The one thing I would stress above all is that a surface= key (or
equivalent) is crucial to denote unpaved roads - especially for cyclists and
non-4x4 motorists.

In the developed world in OSM, highway=unclassified and highway=residential
are assumed to be paved roads in the absence of other information. So in
(say) NY State, if you saw a highway=unclassified or highway=residential
without an explicit surface tag, you'd assume it was almost certainly paved.
Now in Kansas most roads are unpaved, but we can't expect people to do
state-specific parsing - that way lies madness. Indeed, very few consumers
do even country-specific parsing.

So absolutely do change rural residentials to highway=unclassified, but add
a surface= tag while you're there.

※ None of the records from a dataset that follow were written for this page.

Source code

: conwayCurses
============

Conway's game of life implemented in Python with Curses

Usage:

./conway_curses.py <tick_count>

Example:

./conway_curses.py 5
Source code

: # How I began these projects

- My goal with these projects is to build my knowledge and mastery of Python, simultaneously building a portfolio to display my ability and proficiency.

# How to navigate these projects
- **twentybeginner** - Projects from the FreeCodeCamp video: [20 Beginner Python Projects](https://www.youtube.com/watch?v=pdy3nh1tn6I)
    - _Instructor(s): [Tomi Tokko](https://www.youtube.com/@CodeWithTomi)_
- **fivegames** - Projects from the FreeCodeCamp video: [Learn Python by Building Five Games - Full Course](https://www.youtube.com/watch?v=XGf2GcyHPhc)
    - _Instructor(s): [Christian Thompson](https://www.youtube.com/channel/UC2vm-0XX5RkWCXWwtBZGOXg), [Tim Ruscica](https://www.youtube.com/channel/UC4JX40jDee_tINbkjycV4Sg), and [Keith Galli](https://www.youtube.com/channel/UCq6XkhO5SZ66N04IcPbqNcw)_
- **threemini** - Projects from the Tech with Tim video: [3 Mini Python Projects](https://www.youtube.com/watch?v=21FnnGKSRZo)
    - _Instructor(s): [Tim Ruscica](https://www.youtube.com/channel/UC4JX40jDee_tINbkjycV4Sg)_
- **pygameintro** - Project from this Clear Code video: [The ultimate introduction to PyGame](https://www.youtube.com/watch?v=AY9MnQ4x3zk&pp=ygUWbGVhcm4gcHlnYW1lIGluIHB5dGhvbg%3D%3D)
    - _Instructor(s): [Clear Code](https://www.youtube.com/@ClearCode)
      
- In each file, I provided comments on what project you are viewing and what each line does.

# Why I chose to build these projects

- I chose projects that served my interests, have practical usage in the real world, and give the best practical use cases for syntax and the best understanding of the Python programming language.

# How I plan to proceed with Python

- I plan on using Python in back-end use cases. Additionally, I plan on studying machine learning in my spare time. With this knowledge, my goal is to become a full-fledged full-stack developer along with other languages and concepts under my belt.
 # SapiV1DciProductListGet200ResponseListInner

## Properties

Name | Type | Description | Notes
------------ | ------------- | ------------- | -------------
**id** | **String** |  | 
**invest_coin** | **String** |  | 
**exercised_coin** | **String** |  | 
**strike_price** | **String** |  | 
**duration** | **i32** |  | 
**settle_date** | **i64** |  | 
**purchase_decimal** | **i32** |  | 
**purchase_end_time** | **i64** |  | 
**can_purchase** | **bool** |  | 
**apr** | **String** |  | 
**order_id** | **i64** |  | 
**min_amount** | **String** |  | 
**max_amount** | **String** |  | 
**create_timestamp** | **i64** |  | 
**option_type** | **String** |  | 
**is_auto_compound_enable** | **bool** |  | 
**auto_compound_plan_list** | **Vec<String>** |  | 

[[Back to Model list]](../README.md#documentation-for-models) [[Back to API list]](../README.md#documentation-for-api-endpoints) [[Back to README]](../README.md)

A simple surface=unpaved is better than
nothing, though obviously if you can be more precise with =gravel,
=compacted, =dirt or whatever, that's great. I'd ask people setting up
MapRoulette challenges and the like to incorporate this into their
instructions - thank you!

Having good paved/unpaved information will be a massive boost for OSM in
comparison to other map providers. We're already partway there. As an
example, try asking Google Maps for bike directions from SF to NYC. It sends
you down some really, really unsuitable tracks and I'm not entirely
convinced you'd survive the journey. By contrast, cycle.travel (using OSM
data) gets it pretty much right: occasionally it takes a gravel road
unnecessarily but it's pretty much always rideable.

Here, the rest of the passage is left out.